Дни идут. Однажды туманным утром русские снова хоронят одного из своих: у них теперь почти каждый день умирает несколько человек. Я как раз стою на посту, когда его опускают в могилу. Пленные поют панихиду, они поют ее на несколько голосов, и их пение как-то не похоже на хор, оно скорее напоминает звуки органа, стоящего где-то в степи.

Похороны быстро заканчиваются.

Вечером пленные снова стоят у ограды, и из березовых рощ к ним доносятся ветры. Звезды светят холодным светом.

Я теперь знаю нескольких пленных, которые довольно хорошо говорят по-немецки. Один из них – музыкант, он рассказывает, что был когда-то скрипачом в Берлине. Услыхав, что я немного играю на рояле, он достает свою скрипку и начинает играть. Остальные садятся и прислоняются спиной к ограде. Он играет стоя, порой лицо его принимает то отчужденное выражение, какое бывает у скрипачей, когда они закрывают глаза, но затем скрипка снова начинает ходить у него в руках, следуя за ритмом, и он улыбается мне.

Должно быть, он играет народные песни; его товарищи тихо, без слов подтягивают ему. Они – как темные холмы, поющие подземным нутряным басом. Голос скрипки, светлый и одинокий, слышится где-то высоко над ними, как будто на холме стоит стройная девушка.
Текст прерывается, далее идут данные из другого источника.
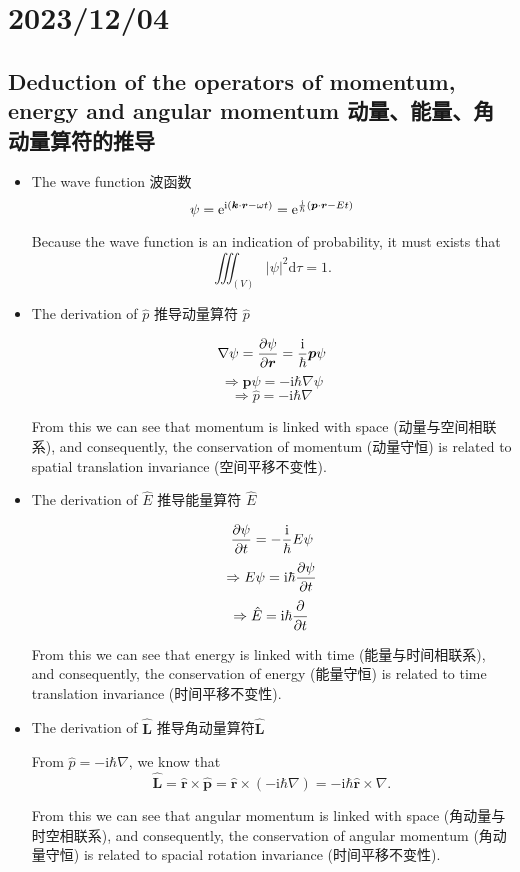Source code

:\chapter{2023/12/04}\label{20231204}

\section{Deduction of the operators of momentum, energy and angular
momentum
动量、能量、角动量算符的推导}\label{deduction-of-the-operators-of-momentum-energy-and-angular-momentum-ux52a8ux91cfux80fdux91cfux89d2ux52a8ux91cfux7b97ux7b26ux7684ux63a8ux5bfc}

\begin{itemize}
\tightlist{}
\item
  The wave function 波函数
  \[\psi = \mathrm e^{\mathrm i(\boldsymbol k \cdot \boldsymbol r - \omega t)} = \mathrm e^{\mathrm {i \over \hbar}(\boldsymbol p \cdot \boldsymbol r - E t)}\]

  Because the wave function is an indication of probability, it must
  exists that \[\iiint _{(V)} |\psi|^2 \mathrm d\tau=1.\]
\item
  The derivation of \(\hat p\) 推导动量算符 \(\hat p\)

  \[\nabla \psi = {\partial \psi \over \partial \boldsymbol r} = {\mathrm i \over \hbar}\boldsymbol p \psi\] \[\Rightarrow \boldsymbol p \psi = -\mathrm i \hbar \nabla \psi\] \[\Rightarrow \hat p = -\mathrm i \hbar \nabla\]

  From this we can see that momentum is linked with space
  (动量与空间相联系), and consequently, the conservation of momentum
  (动量守恒) is related to spatial translation invariance
  (空间平移不变性).
\item
  The derivation of \(\hat E\) 推导能量算符 \(\hat E\)

  \[{\partial \psi \over \partial t} = -{\mathrm i \over \hbar}E \psi\] \[\Rightarrow E \psi = \mathrm i \hbar {\partial \psi \over \partial t}\] \[\Rightarrow \hat E = \mathrm i \hbar {\partial \over \partial t}\]

  From this we can see that energy is linked with time
  (能量与时间相联系), and consequently, the conservation of energy
  (能量守恒) is related to time translation invariance (时间平移不变性).
\item
  The derivation of \(\hat{\boldsymbol{L}}\)
  推导角动量算符\(\hat{\boldsymbol{L}}\)

  From \(\hat p = -\mathrm i \hbar \nabla\), we know that
  \[\hat{\boldsymbol{L}} = \hat{\boldsymbol{r}} \times \hat{\boldsymbol{p}} = \hat{\boldsymbol{r}} \times \left( -\mathrm i \hbar \nabla \right) = -\mathrm i \hbar \hat{\boldsymbol{r}} \times \nabla.\]

  From this we can see that angular momentum is linked with space
  (角动量与时空相联系), and consequently, the conservation of angular
  momentum (角动量守恒) is related to spacial rotation invariance
  (时间平移不变性).
\end{itemize}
Голоса смолкают, а скрипка все звучит – звук кажется тоненьким, словно скрипке холодно ночью, – надо бы встать где-нибудь совсем близко к ней, наверно, в помещении ее было б лучше слушать. Здесь же, под открытым небом, ее блуждающий в одиночестве голос нагоняет грусть.


Мне не дают увольнения в воскресные дни, ведь я только что вернулся из длительного отпуска. Поэтому в последнее воскресенье перед моим отъездом отец и старшая сестра сами приезжают ко мне. Мы весь день сидим в солдатском клубе. Куда же нам еще деваться? В барак нам идти не хочется. В середине дня мы идем прогуляться в степь.

Время тянется медленно; мы не знаем, о чем говорить. Поэтому мы разговариваем о болезни матери. Теперь уже выяснилось, что у нее рак, она лежит в больнице, и скоро ей будут делать операцию. Врачи надеются, что она выздоровеет, но мы что-то не слыхали, чтобы рак можно было вылечить.

– Где же она лежит? – спрашиваю я.

– В госпитале Святой Луизы, – говорит отец.

– В каком классе?

– В третьем. Придется подождать, пока скажут, сколько будет стоить операция. Она сама хотела, чтоб ее положили в третий. Она сказала, что там ей будет не так скучно. К тому же это дешевле.

– Но ведь там столько народу в одной палате! Она, пожалуй, не сможет спать по ночам.

Отец кивает. Лицо у него усталое, в глубоких морщинах. Мать часто болела, и, хотя ложилась в больницу только под нашим нажимом, ее лечение стоило нам немалых денег. Отец положил на это, по сути дела, всю свою жизнь.

– Если б только знать, во что обойдется операция, – говорит он.

– А вы еще не спрашивали?

– Прямо мы не спрашивали, так делать нельзя – а вдруг врач рассердится? Это не дело, ведь он будет оперировать маму.

Да, думаю я с горечью, так уж повелось у нас, так уж повелось у них – у бедняков. Они не смеют спросить о цене, они лучше будут мучиться, но не спросят; а те, другие, которым и спрашивать-то незачем, они считают вполне естественным договариваться о цене заранее. И врач на них не рассердится.

– А потом надо делать перевязки, и это тоже так дорого стоит, – говорит отец.

– А больничная касса, разве она ничего не платит? – спрашиваю я.

– Мама слишком долго болеет.

– Но у вас же есть хоть немного денег?

Он качает головой:

– Нет. Но теперь я опять смогу взять сверхурочную работу.